Антропологический фундамент классической политической экономии составляли два общих положения, сформулированных в «Богатстве народов» А. Смита: 1) склонность к обмену — отличительный признак, свойственный только человеку и выделяющий его из всего остального животного мира; 2) эта склонность универсальна и присуща всем людям, как бы сильно ни отличались они друг от друга по внешним характеристикам. Таким образом, в смитианской традиции человек — это животное, наделенное способностью к обмену. При этом Смит вполне допускал, что эта способность является не базовой характеристикой человеческого рода, а всего лишь следствием дара речи (поскольку как иначе — без использования языка — можно было бы договариваться об условиях сделки?).
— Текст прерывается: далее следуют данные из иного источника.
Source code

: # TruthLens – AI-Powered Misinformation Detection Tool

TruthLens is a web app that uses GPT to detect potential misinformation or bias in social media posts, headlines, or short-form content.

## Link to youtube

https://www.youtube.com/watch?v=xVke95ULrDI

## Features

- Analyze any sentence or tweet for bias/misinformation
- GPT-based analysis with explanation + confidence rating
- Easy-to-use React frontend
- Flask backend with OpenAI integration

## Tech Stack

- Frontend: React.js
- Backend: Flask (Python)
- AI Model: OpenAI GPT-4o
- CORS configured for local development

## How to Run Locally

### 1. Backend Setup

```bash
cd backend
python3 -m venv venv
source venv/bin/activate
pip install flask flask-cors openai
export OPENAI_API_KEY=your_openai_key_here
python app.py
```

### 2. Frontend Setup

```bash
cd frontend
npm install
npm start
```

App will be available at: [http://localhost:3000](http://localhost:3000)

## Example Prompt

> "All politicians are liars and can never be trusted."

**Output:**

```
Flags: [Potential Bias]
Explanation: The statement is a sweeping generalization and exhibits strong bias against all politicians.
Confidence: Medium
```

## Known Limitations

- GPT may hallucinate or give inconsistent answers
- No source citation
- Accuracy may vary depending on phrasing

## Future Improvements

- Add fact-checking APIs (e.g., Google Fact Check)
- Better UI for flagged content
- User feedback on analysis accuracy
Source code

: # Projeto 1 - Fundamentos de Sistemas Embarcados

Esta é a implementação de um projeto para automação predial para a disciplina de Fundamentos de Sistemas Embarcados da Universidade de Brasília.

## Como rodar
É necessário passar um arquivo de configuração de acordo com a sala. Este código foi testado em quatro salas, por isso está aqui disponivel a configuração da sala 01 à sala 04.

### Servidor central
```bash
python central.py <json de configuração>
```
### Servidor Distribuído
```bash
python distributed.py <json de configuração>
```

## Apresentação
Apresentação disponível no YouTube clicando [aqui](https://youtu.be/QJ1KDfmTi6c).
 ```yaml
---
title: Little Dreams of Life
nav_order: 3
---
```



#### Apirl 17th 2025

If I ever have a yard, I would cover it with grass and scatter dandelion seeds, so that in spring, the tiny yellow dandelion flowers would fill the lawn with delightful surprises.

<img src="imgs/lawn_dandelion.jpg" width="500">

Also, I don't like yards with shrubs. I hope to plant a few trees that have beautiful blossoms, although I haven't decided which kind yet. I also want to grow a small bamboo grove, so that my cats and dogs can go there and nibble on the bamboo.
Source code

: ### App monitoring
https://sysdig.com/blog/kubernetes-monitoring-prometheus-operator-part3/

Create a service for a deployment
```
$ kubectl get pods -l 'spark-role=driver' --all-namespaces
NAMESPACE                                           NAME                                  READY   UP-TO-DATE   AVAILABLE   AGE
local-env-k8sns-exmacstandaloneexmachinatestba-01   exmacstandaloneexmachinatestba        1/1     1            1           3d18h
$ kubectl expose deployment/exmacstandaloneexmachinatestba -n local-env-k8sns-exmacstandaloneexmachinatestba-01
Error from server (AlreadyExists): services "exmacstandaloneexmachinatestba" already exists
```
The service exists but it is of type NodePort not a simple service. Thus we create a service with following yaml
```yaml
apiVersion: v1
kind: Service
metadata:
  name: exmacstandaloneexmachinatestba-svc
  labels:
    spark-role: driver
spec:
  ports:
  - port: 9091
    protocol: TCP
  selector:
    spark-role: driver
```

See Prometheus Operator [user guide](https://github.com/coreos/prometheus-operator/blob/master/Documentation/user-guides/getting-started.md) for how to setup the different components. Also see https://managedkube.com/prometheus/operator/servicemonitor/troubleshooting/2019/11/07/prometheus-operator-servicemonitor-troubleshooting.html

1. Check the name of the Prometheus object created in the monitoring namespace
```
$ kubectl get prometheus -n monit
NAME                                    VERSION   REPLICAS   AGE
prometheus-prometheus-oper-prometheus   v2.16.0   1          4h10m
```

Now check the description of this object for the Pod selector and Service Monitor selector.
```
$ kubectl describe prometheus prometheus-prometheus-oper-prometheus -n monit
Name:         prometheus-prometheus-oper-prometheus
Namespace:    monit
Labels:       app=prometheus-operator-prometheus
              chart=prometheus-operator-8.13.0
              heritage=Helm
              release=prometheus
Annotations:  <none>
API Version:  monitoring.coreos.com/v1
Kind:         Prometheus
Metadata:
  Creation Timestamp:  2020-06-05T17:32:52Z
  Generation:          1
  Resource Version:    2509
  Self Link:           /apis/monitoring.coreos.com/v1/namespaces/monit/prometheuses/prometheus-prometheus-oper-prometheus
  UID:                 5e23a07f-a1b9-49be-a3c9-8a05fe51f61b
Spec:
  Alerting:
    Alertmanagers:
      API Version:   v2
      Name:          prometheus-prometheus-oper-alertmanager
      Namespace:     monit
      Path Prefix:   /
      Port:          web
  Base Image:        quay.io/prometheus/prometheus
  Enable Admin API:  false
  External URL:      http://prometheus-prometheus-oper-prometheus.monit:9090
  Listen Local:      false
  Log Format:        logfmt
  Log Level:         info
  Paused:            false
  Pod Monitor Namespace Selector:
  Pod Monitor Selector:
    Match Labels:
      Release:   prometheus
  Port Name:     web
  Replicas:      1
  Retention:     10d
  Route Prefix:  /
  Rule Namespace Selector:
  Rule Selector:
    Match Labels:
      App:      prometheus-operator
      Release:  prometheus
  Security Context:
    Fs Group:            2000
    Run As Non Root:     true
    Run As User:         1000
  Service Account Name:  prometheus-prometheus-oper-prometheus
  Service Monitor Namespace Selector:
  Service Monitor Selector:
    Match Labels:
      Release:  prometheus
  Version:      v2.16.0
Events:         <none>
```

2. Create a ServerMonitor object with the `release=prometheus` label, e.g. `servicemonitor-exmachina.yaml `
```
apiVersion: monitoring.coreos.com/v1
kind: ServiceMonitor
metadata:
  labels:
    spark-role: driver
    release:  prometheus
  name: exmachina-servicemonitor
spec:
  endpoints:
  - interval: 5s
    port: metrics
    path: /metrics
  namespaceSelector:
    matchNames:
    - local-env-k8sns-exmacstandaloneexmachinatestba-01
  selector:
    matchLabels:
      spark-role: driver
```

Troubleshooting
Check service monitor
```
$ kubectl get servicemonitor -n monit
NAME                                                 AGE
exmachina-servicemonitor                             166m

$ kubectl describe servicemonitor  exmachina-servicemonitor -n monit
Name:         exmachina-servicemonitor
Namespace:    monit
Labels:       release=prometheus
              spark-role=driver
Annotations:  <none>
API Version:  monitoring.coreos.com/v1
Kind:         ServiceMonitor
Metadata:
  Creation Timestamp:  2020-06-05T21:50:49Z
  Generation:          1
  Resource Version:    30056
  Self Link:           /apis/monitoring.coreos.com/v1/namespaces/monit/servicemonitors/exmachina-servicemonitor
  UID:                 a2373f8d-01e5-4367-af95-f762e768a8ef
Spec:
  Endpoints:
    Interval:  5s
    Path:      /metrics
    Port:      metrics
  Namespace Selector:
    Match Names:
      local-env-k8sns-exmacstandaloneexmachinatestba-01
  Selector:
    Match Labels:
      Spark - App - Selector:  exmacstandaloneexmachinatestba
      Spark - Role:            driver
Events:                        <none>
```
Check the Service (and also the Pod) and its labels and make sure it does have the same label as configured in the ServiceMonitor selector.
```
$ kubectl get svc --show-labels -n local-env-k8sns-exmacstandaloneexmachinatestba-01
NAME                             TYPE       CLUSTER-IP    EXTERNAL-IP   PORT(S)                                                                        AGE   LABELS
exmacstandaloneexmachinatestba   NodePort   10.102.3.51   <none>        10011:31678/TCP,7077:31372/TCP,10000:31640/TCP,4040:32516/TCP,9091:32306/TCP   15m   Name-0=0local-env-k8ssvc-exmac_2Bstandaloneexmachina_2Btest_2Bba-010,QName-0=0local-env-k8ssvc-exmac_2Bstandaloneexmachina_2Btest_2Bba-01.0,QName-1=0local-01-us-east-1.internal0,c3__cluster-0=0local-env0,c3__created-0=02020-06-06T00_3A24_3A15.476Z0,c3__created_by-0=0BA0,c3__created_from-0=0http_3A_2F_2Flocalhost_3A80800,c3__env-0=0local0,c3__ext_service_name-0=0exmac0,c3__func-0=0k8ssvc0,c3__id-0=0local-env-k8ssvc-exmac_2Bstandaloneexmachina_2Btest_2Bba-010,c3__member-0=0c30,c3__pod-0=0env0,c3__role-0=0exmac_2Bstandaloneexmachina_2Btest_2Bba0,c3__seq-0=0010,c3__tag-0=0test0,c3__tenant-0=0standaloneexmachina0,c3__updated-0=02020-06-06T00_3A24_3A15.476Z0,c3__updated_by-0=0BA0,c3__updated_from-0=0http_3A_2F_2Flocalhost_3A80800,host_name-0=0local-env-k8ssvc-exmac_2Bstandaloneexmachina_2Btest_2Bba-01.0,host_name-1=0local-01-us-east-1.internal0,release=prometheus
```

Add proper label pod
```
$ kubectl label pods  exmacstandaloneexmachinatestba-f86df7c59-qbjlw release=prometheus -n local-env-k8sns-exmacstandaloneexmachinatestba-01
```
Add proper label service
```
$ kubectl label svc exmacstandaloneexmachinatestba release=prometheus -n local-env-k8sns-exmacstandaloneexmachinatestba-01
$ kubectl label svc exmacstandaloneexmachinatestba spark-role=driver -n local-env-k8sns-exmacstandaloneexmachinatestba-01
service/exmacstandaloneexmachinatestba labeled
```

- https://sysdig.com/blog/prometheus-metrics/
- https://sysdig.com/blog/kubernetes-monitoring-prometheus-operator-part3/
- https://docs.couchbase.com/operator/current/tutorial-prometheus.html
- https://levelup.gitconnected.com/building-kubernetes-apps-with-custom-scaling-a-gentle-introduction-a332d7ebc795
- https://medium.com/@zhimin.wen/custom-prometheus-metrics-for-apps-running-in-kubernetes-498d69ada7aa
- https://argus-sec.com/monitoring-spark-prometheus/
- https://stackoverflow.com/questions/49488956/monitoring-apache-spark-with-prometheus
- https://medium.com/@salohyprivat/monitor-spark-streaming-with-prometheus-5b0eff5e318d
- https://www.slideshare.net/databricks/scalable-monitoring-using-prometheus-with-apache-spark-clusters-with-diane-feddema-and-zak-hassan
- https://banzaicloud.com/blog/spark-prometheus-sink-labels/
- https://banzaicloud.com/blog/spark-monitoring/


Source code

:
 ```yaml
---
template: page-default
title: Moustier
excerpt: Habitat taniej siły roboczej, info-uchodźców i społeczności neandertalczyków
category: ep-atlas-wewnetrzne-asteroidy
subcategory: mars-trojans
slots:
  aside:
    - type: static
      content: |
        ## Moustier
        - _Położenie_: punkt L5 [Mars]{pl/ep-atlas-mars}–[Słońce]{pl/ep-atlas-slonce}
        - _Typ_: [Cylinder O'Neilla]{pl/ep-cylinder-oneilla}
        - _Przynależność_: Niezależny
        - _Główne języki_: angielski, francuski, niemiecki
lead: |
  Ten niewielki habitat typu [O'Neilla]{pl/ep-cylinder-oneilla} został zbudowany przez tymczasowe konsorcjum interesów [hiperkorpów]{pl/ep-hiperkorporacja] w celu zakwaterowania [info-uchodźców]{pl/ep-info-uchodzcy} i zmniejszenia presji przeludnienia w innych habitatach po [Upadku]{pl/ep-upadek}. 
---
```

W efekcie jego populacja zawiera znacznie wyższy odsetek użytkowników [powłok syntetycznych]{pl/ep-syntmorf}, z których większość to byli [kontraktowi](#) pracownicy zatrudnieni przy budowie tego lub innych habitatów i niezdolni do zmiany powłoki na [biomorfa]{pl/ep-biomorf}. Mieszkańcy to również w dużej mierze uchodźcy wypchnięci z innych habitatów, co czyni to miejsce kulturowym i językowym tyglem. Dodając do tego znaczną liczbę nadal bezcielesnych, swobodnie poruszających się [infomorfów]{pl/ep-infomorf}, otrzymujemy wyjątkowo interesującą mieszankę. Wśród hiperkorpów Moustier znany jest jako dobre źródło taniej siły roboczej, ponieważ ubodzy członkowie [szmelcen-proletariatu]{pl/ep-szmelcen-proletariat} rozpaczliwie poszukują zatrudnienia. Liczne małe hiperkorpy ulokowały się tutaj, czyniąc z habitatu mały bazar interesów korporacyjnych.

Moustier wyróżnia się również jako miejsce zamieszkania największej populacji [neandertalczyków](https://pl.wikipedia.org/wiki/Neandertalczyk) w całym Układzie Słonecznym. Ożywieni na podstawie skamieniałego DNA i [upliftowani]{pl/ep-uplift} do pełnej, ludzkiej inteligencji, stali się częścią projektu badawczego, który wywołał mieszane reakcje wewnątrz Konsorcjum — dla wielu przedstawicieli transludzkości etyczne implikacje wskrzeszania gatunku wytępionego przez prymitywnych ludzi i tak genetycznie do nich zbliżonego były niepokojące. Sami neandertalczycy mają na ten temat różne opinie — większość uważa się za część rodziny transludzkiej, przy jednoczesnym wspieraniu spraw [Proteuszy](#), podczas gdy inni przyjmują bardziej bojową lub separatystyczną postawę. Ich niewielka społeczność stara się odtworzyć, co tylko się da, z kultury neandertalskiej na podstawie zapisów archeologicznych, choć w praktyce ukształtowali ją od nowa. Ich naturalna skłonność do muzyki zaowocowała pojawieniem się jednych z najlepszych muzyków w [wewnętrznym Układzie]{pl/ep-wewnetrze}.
Вот ключевой пассаж, где участие в обмене квалифицируется как уникальное свойство человека, отличающее его от всех других живых существ: «Эта склонность обща всем людям и, с другой стороны, не наблюдается ни у какого другого вида животных, которым, по-видимому, данный вид соглашений, как и все другие, совершенно неизвестен. Никому никогда не приходилось видеть, чтобы собака сознательно менялась костью с другой собакой. Никому никогда не приходилось видеть, чтобы какое-либо животное жестами или криком показывало другому: это — мое, то — твое, я отдам тебе одно в обмен на другое. …Почти у всех других видов животных каждая особь, достигнув зрелости, становится совершенно независимой и в своем естественном состоянии не нуждается в помощи других живых существ; между тем человек постоянно нуждается в помощи своих ближних… Он скорее достигнет своей цели, если… сумеет показать им, что в их собственных интересах сделать для него то, что он требует от них. Всякий, предлагающий другому сделку какого-либо рода, предлагает сделать именно это. Дай мне то, что мне нужно, и ты получишь то, что тебе нужно, — таков смысл всякого подобного предложения» [Смит, 2007, кн. 1, гл. 2].
7
Стоит пояснить, что в британских университетах того времени ректорство было почетным званием, а не административной должностью.